#### Recorded information
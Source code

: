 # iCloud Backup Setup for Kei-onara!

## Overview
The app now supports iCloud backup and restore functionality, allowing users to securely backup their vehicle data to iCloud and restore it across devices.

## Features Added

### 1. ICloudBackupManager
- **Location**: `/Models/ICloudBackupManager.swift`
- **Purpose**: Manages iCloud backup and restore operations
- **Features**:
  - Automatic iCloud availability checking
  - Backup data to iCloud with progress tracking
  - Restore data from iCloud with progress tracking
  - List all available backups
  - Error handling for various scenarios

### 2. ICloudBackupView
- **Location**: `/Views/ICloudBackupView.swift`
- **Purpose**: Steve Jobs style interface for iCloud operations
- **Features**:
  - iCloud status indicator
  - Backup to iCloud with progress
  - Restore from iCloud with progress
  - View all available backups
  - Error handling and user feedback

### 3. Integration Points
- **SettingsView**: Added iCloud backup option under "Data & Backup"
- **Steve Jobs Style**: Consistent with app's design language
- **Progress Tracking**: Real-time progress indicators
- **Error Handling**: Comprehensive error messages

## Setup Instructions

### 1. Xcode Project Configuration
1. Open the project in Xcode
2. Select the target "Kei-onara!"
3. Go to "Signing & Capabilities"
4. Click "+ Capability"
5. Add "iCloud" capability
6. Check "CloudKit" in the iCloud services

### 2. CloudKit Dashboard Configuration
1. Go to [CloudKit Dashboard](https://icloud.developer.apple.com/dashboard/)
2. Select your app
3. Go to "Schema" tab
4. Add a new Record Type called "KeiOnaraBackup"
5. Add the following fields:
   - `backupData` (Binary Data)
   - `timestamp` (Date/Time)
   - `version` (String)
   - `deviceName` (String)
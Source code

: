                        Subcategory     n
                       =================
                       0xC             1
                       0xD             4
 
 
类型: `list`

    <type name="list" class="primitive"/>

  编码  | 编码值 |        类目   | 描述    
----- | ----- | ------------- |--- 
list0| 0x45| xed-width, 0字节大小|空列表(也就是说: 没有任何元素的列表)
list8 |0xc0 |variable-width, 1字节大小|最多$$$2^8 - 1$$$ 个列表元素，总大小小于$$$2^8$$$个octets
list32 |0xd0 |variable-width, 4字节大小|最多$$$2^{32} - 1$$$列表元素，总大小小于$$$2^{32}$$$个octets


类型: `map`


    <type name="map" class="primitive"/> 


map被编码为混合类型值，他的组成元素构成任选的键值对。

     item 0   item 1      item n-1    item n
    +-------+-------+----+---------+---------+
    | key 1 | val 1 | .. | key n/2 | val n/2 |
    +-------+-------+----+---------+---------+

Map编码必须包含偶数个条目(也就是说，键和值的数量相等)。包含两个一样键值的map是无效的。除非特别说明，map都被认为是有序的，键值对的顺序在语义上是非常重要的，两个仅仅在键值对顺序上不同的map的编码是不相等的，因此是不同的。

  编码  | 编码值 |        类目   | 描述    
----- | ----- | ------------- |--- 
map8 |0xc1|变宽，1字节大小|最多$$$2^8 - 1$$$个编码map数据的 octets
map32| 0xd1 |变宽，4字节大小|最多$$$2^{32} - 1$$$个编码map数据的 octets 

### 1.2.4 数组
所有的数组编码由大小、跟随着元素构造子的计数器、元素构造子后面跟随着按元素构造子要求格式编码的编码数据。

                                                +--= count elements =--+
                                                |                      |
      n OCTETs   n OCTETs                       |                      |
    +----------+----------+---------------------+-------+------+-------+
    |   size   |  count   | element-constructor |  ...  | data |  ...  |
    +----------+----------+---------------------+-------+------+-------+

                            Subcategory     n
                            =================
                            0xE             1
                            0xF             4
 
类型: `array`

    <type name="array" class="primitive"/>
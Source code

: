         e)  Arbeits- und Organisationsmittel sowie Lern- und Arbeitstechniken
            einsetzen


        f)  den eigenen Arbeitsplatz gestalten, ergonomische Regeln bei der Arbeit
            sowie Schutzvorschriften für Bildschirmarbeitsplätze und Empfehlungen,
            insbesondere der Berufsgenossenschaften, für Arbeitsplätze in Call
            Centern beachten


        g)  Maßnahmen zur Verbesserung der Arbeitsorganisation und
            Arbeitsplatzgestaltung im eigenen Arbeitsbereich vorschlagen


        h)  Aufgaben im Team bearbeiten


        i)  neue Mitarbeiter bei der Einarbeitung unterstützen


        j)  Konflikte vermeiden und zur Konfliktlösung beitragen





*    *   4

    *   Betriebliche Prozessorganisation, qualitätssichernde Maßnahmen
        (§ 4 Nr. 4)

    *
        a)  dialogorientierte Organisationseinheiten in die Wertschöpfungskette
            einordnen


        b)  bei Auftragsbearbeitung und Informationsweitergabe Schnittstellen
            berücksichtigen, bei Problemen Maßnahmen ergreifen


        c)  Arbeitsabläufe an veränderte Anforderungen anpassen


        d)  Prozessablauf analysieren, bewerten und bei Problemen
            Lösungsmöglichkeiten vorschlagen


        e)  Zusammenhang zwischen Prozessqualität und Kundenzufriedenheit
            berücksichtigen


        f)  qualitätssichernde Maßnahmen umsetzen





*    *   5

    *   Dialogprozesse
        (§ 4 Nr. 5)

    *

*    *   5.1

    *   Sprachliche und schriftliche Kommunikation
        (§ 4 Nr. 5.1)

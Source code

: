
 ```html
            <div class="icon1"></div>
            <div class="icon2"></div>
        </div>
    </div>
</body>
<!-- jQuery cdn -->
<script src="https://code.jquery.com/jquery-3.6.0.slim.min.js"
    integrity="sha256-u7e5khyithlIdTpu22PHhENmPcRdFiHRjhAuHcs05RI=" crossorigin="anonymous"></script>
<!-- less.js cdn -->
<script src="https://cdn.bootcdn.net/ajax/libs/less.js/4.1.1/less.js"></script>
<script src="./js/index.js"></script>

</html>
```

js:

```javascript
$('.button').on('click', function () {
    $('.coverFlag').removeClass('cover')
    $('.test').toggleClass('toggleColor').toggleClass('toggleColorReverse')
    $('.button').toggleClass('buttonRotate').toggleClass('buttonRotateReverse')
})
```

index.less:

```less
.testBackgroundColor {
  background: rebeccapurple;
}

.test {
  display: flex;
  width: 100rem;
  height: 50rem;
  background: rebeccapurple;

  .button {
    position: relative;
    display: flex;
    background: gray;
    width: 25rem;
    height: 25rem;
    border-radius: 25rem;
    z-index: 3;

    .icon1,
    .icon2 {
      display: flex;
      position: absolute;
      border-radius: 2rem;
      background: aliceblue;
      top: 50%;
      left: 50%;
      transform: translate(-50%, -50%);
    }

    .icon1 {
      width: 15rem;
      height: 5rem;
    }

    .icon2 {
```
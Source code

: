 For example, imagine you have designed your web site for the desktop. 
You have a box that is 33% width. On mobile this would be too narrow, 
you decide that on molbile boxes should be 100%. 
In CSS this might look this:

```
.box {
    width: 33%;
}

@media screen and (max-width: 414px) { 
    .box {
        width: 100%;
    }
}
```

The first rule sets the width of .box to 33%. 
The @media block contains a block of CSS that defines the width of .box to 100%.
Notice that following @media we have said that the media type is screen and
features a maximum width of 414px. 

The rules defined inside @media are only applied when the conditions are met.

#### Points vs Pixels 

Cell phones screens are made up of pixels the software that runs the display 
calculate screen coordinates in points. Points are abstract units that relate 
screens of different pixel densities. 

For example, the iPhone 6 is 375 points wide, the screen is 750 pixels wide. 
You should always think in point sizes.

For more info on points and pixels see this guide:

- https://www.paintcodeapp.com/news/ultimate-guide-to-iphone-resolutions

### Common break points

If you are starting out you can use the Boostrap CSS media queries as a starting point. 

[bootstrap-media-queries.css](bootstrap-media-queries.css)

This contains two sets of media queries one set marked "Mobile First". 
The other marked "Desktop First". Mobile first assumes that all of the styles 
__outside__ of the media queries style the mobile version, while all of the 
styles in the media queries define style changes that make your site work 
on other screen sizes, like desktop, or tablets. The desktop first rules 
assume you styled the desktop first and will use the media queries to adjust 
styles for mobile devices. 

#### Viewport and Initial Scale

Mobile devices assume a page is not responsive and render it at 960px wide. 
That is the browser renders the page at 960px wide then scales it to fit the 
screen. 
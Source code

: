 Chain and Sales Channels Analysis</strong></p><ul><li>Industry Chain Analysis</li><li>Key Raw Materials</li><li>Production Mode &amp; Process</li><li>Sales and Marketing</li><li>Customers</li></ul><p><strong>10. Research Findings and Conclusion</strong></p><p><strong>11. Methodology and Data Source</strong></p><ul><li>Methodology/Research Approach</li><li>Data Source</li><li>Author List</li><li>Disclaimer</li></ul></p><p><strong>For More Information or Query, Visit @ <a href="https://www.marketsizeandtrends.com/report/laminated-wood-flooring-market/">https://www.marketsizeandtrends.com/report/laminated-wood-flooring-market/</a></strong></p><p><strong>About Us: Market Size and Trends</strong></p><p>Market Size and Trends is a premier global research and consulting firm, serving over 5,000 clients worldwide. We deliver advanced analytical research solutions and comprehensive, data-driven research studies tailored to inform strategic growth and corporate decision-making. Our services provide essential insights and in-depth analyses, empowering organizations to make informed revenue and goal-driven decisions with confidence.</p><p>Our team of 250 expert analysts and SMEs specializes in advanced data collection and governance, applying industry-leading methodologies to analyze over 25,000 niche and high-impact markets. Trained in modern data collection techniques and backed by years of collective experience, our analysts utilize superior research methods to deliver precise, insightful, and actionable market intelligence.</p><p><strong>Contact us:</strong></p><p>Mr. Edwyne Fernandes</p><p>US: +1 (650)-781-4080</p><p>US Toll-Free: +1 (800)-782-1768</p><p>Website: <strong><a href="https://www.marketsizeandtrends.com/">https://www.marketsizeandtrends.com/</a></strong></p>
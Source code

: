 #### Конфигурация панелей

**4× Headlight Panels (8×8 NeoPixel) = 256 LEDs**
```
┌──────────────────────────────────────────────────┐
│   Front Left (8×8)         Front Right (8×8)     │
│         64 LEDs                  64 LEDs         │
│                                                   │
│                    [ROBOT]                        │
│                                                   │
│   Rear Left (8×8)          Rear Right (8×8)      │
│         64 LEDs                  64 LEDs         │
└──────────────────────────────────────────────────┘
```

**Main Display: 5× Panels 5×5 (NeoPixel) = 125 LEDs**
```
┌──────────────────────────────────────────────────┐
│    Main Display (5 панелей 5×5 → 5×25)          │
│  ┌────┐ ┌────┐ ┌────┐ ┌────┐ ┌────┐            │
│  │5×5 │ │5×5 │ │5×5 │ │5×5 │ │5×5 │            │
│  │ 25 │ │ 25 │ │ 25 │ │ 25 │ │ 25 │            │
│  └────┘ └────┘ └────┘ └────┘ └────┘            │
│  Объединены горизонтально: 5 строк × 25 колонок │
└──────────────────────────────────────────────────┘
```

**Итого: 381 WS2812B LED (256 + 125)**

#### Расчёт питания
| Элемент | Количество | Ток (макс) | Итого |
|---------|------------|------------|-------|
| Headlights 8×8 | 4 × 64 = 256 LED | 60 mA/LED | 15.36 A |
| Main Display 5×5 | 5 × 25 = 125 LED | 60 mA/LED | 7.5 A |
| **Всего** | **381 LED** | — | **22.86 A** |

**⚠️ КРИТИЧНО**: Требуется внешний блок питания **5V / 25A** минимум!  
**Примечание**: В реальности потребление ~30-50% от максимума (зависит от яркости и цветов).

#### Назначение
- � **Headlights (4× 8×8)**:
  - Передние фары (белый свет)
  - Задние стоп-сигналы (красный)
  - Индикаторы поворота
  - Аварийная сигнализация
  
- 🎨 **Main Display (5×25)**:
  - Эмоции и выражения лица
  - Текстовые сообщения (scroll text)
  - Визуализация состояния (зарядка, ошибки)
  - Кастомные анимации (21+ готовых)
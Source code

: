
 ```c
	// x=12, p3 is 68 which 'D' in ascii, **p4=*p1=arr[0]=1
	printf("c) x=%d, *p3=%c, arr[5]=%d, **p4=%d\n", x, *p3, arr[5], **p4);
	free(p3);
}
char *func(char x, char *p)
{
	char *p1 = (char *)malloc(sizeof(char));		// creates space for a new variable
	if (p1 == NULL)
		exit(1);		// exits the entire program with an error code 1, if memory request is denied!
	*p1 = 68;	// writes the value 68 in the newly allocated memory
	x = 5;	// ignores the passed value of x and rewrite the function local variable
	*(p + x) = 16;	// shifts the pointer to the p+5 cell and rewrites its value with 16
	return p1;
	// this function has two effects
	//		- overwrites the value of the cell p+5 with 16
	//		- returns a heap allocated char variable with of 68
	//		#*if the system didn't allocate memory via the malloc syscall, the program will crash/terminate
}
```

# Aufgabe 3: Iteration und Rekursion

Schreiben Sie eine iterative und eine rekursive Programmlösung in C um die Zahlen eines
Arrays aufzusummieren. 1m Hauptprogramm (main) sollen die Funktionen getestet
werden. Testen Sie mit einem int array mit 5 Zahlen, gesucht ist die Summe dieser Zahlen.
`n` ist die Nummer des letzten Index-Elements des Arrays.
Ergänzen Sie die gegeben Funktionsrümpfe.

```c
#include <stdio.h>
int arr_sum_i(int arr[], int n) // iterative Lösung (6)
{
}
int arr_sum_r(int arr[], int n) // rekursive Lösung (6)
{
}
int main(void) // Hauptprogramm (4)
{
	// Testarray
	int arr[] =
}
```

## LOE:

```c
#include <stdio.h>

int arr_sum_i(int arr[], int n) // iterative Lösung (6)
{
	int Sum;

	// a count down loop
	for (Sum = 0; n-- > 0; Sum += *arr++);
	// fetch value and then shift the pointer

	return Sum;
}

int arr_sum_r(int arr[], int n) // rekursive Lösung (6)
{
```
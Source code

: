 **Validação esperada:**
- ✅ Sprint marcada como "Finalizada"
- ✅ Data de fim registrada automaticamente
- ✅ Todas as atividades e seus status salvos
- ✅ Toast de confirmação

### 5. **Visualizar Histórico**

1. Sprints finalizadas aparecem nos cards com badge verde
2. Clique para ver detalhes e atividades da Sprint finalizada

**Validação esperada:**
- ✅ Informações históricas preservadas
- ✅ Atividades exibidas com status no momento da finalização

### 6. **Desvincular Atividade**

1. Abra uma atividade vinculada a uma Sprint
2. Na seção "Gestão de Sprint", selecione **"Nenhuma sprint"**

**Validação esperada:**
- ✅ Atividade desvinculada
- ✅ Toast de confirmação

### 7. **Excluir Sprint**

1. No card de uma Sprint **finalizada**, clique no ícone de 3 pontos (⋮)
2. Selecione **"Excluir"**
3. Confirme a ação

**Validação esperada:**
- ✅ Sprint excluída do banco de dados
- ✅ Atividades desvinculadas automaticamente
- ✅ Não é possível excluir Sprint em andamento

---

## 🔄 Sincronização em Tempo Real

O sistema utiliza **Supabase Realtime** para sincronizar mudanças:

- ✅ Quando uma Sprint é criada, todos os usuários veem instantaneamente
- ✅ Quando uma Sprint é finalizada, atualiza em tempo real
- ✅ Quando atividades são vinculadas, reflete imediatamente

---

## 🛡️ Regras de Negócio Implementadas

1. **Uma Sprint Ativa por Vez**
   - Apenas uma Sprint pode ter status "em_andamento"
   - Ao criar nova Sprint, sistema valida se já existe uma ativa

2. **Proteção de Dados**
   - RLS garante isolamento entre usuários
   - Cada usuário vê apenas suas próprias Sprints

#### Work required
Within the listing above, extract exactly the lines from the line with "#### Расчёт питания" to the line with "питания **5V / 25A** минимум!", the two named lines included, and no others.

#### Response area
#### Расчёт питания
| Элемент | Количество | Ток (макс) | Итого |
|---------|------------|------------|-------|
| Headlights 8×8 | 4 × 64 = 256 LED | 60 mA/LED | 15.36 A |
| Main Display 5×5 | 5 × 25 = 125 LED | 60 mA/LED | 7.5 A |
| **Всего** | **381 LED** | — | **22.86 A** |

**⚠️ КРИТИЧНО**: Требуется внешний блок питания **5V / 25A** минимум!  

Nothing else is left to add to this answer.